# Dataset entries
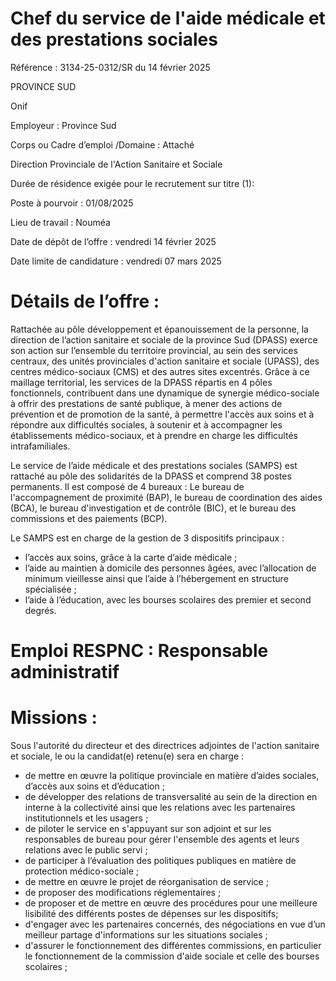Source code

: # Chef du service de l'aide médicale et des prestations sociales

Référence : 3134-25-0312/SR du 14 février 2025

PROVINCE SUD

Onif

Employeur : Province Sud

Corps ou Cadre d’emploi /Domaine : Attaché

Direction Provinciale de l'Action Sanitaire et Sociale

Durée de résidence exigée pour le recrutement sur titre (1):

Poste à pourvoir : 01/08/2025

Lieu de travail : Nouméa

Date de dépôt de l’offre : vendredi 14 février 2025

Date limite de candidature : vendredi 07 mars 2025

# Détails de l’offre :

Rattachée au pôle développement et épanouissement de la personne, la direction de l’action sanitaire et sociale de la province Sud (DPASS) exerce son action sur l’ensemble du territoire provincial, au sein des services centraux, des unités provinciales d'action sanitaire et sociale (UPASS), des centres médico-sociaux (CMS) et des autres sites excentrés. Grâce à ce maillage territorial, les services de la DPASS répartis en 4 pôles fonctionnels, contribuent dans une dynamique de synergie médico-sociale à offrir des prestations de santé publique, à mener des actions de prévention et de promotion de la santé, à permettre l'accès aux soins et à répondre aux difficultés sociales, à soutenir et à accompagner les établissements médico-sociaux, et à prendre en charge les difficultés intrafamiliales.

Le service de l’aide médicale et des prestations sociales (SAMPS) est rattaché au pôle des solidarités de la DPASS et comprend 38 postes permanents. Il est composé de 4 bureaux : Le bureau de l'accompagnement de proximité (BAP), le bureau de coordination des aides (BCA), le bureau d'investigation et de contrôle (BIC), et le bureau des commissions et des paiements (BCP).

Le SAMPS est en charge de la gestion de 3 dispositifs principaux :

- l’accès aux soins, grâce à la carte d’aide médicale ;
- l’aide au maintien à domicile des personnes âgées, avec l’allocation de minimum vieillesse ainsi que l’aide à l’hébergement en structure spécialisée ;
- l’aide à l’éducation, avec les bourses scolaires des premier et second degrés.

# Emploi RESPNC : Responsable administratif

# Missions :

Sous l'autorité du directeur et des directrices adjointes de l'action sanitaire et sociale, le ou la candidat(e) retenu(e) sera en charge :

- de mettre en œuvre la politique provinciale en matière d’aides sociales, d’accès aux soins et d’éducation ;
- de développer des relations de transversalité au sein de la direction en interne à la collectivité ainsi que les relations avec les partenaires institutionnels et les usagers ;
- de piloter le service en s'appuyant sur son adjoint et sur les responsables de bureau pour gérer l'ensemble des agents et leurs relations avec le public servi ;
- de participer à l’évaluation des politiques publiques en matière de protection médico-sociale ;
- de mettre en œuvre le projet de réorganisation de service ;
- de proposer des modifications réglementaires ;
- de proposer et de mettre en œuvre des procédures pour une meilleure lisibilité des différents postes de dépenses sur les dispositifs;
- d'engager avec les partenaires concernés, des négociations en vue d’un meilleur partage d'informations sur les situations sociales ;
- d'assurer le fonctionnement des différentes commissions, en particulier le fonctionnement de la commission d'aide sociale et celle des bourses scolaires ;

# Directions
Line by line, print the records above exactly, skipping each picture.

# Response for this exercise
Source code

: # Chef du service de l'aide médicale et des prestations sociales

Référence : 3134-25-0312/SR du 14 février 2025

PROVINCE SUD

Onif

Employeur : Province Sud

Corps ou Cadre d’emploi /Domaine : Attaché

Direction Provinciale de l'Action Sanitaire et Sociale

Durée de résidence exigée pour le recrutement sur titre (1):

Poste à pourvoir : 01/08/2025

Lieu de travail : Nouméa

Date de dépôt de l’offre : vendredi 14 février 2025

Date limite de candidature : vendredi 07 mars 2025

# Détails de l’offre :

Rattachée au pôle développement et épanouissement de la personne, la direction de l’action sanitaire et sociale de la province Sud (DPASS) exerce son action sur l’ensemble du territoire provincial, au sein des services centraux, des unités provinciales d'action sanitaire et sociale (UPASS), des centres médico-sociaux (CMS) et des autres sites excentrés. Grâce à ce maillage territorial, les services de la DPASS répartis en 4 pôles fonctionnels, contribuent dans une dynamique de synergie médico-sociale à offrir des prestations de santé publique, à mener des actions de prévention et de promotion de la santé, à permettre l'accès aux soins et à répondre aux difficultés sociales, à soutenir et à accompagner les établissements médico-sociaux, et à prendre en charge les difficultés intrafamiliales.

Le service de l’aide médicale et des prestations sociales (SAMPS) est rattaché au pôle des solidarités de la DPASS et comprend 38 postes permanents. Il est composé de 4 bureaux : Le bureau de l'accompagnement de proximité (BAP), le bureau de coordination des aides (BCA), le bureau d'investigation et de contrôle (BIC), et le bureau des commissions et des paiements (BCP).

Le SAMPS est en charge de la gestion de 3 dispositifs principaux :

- l’accès aux soins, grâce à la carte d’aide médicale ;
- l’aide au maintien à domicile des personnes âgées, avec l’allocation de minimum vieillesse ainsi que l’aide à l’hébergement en structure spécialisée ;
- l’aide à l’éducation, avec les bourses scolaires des premier et second degrés.

# Emploi RESPNC : Responsable administratif

# Missions :

Sous l'autorité du directeur et des directrices adjointes de l'action sanitaire et sociale, le ou la candidat(e) retenu(e) sera en charge :

- de mettre en œuvre la politique provinciale en matière d’aides sociales, d’accès aux soins et d’éducation ;
- de développer des relations de transversalité au sein de la direction en interne à la collectivité ainsi que les relations avec les partenaires institutionnels et les usagers ;
- de piloter le service en s'appuyant sur son adjoint et sur les responsables de bureau pour gérer l'ensemble des agents et leurs relations avec le public servi ;
- de participer à l’évaluation des politiques publiques en matière de protection médico-sociale ;
- de mettre en œuvre le projet de réorganisation de service ;
- de proposer des modifications réglementaires ;
- de proposer et de mettre en œuvre des procédures pour une meilleure lisibilité des différents postes de dépenses sur les dispositifs;
- d'engager avec les partenaires concernés, des négociations en vue d’un meilleur partage d'informations sur les situations sociales ;
- d'assurer le fonctionnement des différentes commissions, en particulier le fonctionnement de la commission d'aide sociale et celle des bourses scolaires ;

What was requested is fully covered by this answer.